May is National Osteoporosis Month, a time when we focus on increasing awareness about this bone disease that affects millions of Americans, particularly women. According to the National Osteoporosis Foundation, osteoporosis causes bones to become weak and brittle, making them more prone to fractures. In fact, over 10 million Americans have osteoporosis, and another 44 million have low bone density, which places them at risk for developing the disease.

So, what can we do to help achieve good bone health and prevent osteoporosis? Here are some steps you can take:

Get enough calcium and vitamin D: The old commercial that told us to drink milk for strong bones was on to something. Calcium and vitamin D are essential nutrients for building strong bones. Calcium can be found in dairy products, leafy green vegetables, and fortified foods. Vitamin D is produced by the body when the skin is exposed to sunlight, but it can also be found in fatty fish, egg yolks, and fortified foods. If you're not getting enough of these nutrients from your diet, talk to your doctor about taking supplements.

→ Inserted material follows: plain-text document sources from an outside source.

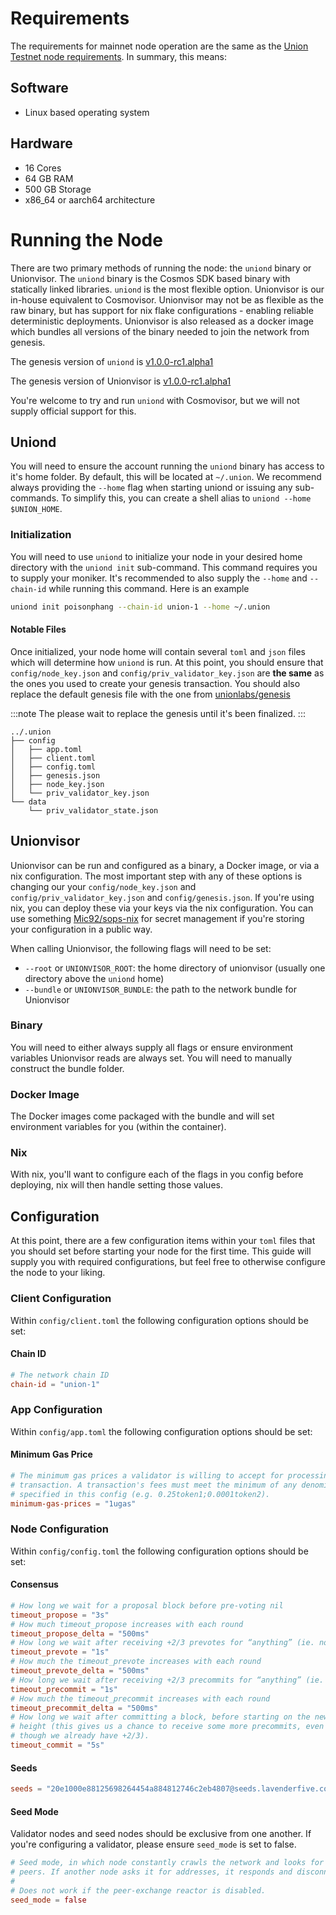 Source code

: # Requirements
The requirements for mainnet node operation are the same as the [Union Testnet node requirements](https://docs.union.build/infrastructure/node-operators/requirements/). In summary, this means:
## Software
- Linux based operating system
## Hardware
- 16 Cores
- 64 GB RAM
- 500 GB Storage
- x86_64 or aarch64 architecture

# Running the Node
There are two primary methods of running the node: the `uniond` binary or Unionvisor. The `uniond` binary is the Cosmos SDK based binary with statically linked libraries. `uniond` is the most flexible option. Unionvisor is our in-house equivalent to Cosmovisor. Unionvisor may not be as flexible as the raw binary, but has support for nix flake configurations - enabling reliable deterministic deployments. Unionvisor is also released as a docker image which bundles all versions of the binary needed to join the network from genesis.

The genesis version of `uniond` is [v1.0.0-rc1.alpha1](https://github.com/unionlabs/union/releases/tag/v1.0.0-rc1.alpha1)

The genesis version of Unionvisor is [v1.0.0-rc1.alpha1](https://github.com/unionlabs/union/releases/tag/v1.0.0-rc1.alpha1)

You're welcome to try and run `uniond` with Cosmovisor, but we will not supply official support for this.
## Uniond
You will need to ensure the account running the `uniond` binary has access to it's home folder. By default, this will be located at `~/.union`. We recommend always providing the `--home` flag when starting uniond or issuing any sub-commands. To simplify this, you can create a shell alias to `uniond --home $UNION_HOME`.

### Initialization

You will need to use `uniond` to initialize your node in your desired home directory with the `uniond init` sub-command. This command requires you to supply your moniker. It's recommended to also supply the `--home` and `--chain-id` while running this command. Here is an example

```sh
uniond init poisonphang --chain-id union-1 --home ~/.union
```

#### Notable Files
Once initialized, your node home will contain several `toml` and `json` files which will determine how `uniond` is run. At this point, you should ensure that `config/node_key.json` and `config/priv_validator_key.json` are **the same** as the ones you used to create your genesis transaction. You should also replace the default genesis file with the one from [unionlabs/genesis](https://github.com/unionlabs/genesis)

:::note
The please wait to replace the genesis until it's been finalized.
:::

```
../.union
├── config
│   ├── app.toml
│   ├── client.toml
│   ├── config.toml
│   ├── genesis.json
│   ├── node_key.json
│   └── priv_validator_key.json
└── data
    └── priv_validator_state.json
```

## Unionvisor
Unionvisor can be run and configured as a binary, a Docker image, or via a nix configuration. The most important step with any of these options is changing our your `config/node_key.json` and `config/priv_validator_key.json` and `config/genesis.json`. If you're using nix, you can deploy these via your keys via the nix configuration. You can use something [Mic92/sops-nix](https://github.com/Mic92/sops-nix) for secret management if you're storing your configuration in a public way.

When calling Unionvisor, the following flags will need to be set:
- `--root` or `UNIONVISOR_ROOT`: the home directory of unionvisor (usually one directory above the `uniond` home)
- `--bundle` or `UNIONVISOR_BUNDLE`: the path to the network bundle for Unionvisor 
### Binary
You will need to either always supply all flags or ensure environment variables Unionvisor reads are always set. You will need to manually construct the bundle folder.
### Docker Image
The Docker images come packaged with the bundle and will set environment variables for you (within the container).
### Nix
With nix, you'll want to configure each of the flags in you config before deploying, nix will then handle setting those values.

## Configuration
At this point, there are a few configuration items within your `toml` files that you should set before starting your node for the first time. This guide will supply you with required configurations, but feel free to otherwise configure the node to your liking.

### Client Configuration
Within `config/client.toml` the following configuration options should be set:

#### Chain ID
```toml
# The network chain ID
chain-id = "union-1"
```

### App Configuration
Within `config/app.toml` the following configuration options should be set:
#### Minimum Gas Price
```toml
# The minimum gas prices a validator is willing to accept for processing a
# transaction. A transaction's fees must meet the minimum of any denomination
# specified in this config (e.g. 0.25token1;0.0001token2).
minimum-gas-prices = "1ugas"
```

### Node Configuration
Within `config/config.toml` the following configuration options should be set:
#### Consensus
```toml
# How long we wait for a proposal block before pre-voting nil
timeout_propose = "3s"
# How much timeout_propose increases with each round
timeout_propose_delta = "500ms"
# How long we wait after receiving +2/3 prevotes for “anything” (ie. not a single block or nil)
timeout_prevote = "1s"
# How much the timeout_prevote increases with each round
timeout_prevote_delta = "500ms"
# How long we wait after receiving +2/3 precommits for “anything” (ie. not a single block or nil)
timeout_precommit = "1s"
# How much the timeout_precommit increases with each round
timeout_precommit_delta = "500ms"
# How long we wait after committing a block, before starting on the new
# height (this gives us a chance to receive some more precommits, even
# though we already have +2/3).
timeout_commit = "5s"
```
#### Seeds
```toml
seeds = "20e1000e88125698264454a884812746c2eb4807@seeds.lavenderfive.com:24656"
```
#### Seed Mode
Validator nodes and seed nodes should be exclusive from one another. If you're configuring a validator, please ensure `seed_mode` is set to false.
```toml
# Seed mode, in which node constantly crawls the network and looks for
# peers. If another node asks it for addresses, it responds and disconnects.
#
# Does not work if the peer-exchange reactor is disabled.
seed_mode = false
```
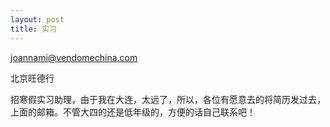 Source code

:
 ```yaml
---
layout: post
title: 实习
---
```


[joannami@vendomechina.com](mailto:joannami@vendomechina.com)

北京旺德行

招寒假实习助理，由于我在大连，太远了，所以，各位有愿意去的将简历发过去，上面的邮箱。不管大四的还是低年级的，方便的话自己联系吧！
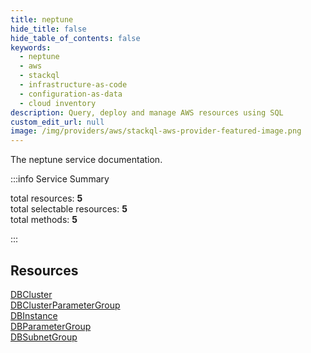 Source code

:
 ```yaml
---
title: neptune
hide_title: false
hide_table_of_contents: false
keywords:
  - neptune
  - aws
  - stackql
  - infrastructure-as-code
  - configuration-as-data
  - cloud inventory
description: Query, deploy and manage AWS resources using SQL
custom_edit_url: null
image: /img/providers/aws/stackql-aws-provider-featured-image.png
---
```


The neptune service documentation.

:::info Service Summary

<div class="row">
<div class="providerDocColumn">
<span>total resources:&nbsp;<b>5</b></span><br />
<span>total selectable resources:&nbsp;<b>5</b></span><br />
<span>total methods:&nbsp;<b>5</b></span><br />
</div>
</div>

:::

## Resources
<div class="row">
<div class="providerDocColumn">
<a href="/providers/aws/neptune/DBCluster/">DBCluster</a><br />
<a href="/providers/aws/neptune/DBClusterParameterGroup/">DBClusterParameterGroup</a><br />
<a href="/providers/aws/neptune/DBInstance/">DBInstance</a>
</div>
<div class="providerDocColumn">
<a href="/providers/aws/neptune/DBParameterGroup/">DBParameterGroup</a><br />
<a href="/providers/aws/neptune/DBSubnetGroup/">DBSubnetGroup</a>
</div>
</div>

Exercise regularly: We’ve all heard it before and it seems like a no-brainer but exercise can be easier said than done. Sometimes it seems like weeks get away and it’s hard to find time sometimes but it’s good for your overall health and especially your bone health. Weight-bearing exercises like walking, jogging, and weightlifting can help build and maintain strong bones. Aim for at least 30 minutes of exercise most days of the week.

Don't smoke: Besides a myriad of other health concerns, smoking has been linked to a decrease in bone density, making bones weaker and more prone to fractures.

Limit alcohol consumption: Excessive alcohol consumption can interfere with the body's ability to absorb calcium, which can lead to weakened bones.

Get a bone density test: A bone density test can help determine if you have osteoporosis or low bone density. Women over age 65 and men over age 70 should get a bone density test, as well as younger people who have risk factors for the disease.

If you have already been diagnosed with osteoporosis, there are additional steps you can take to prevent fractures and maintain bone health. These may include taking medication to improve bone density, getting regular check-ups with your doctor, and making lifestyle changes to reduce your risk of falls.

By taking steps to improve bone health, we can prevent osteoporosis and maintain strong, healthy bones as we age. Talk to your doctor about what steps you can take to promote good bone health and reduce your risk of osteoporosis.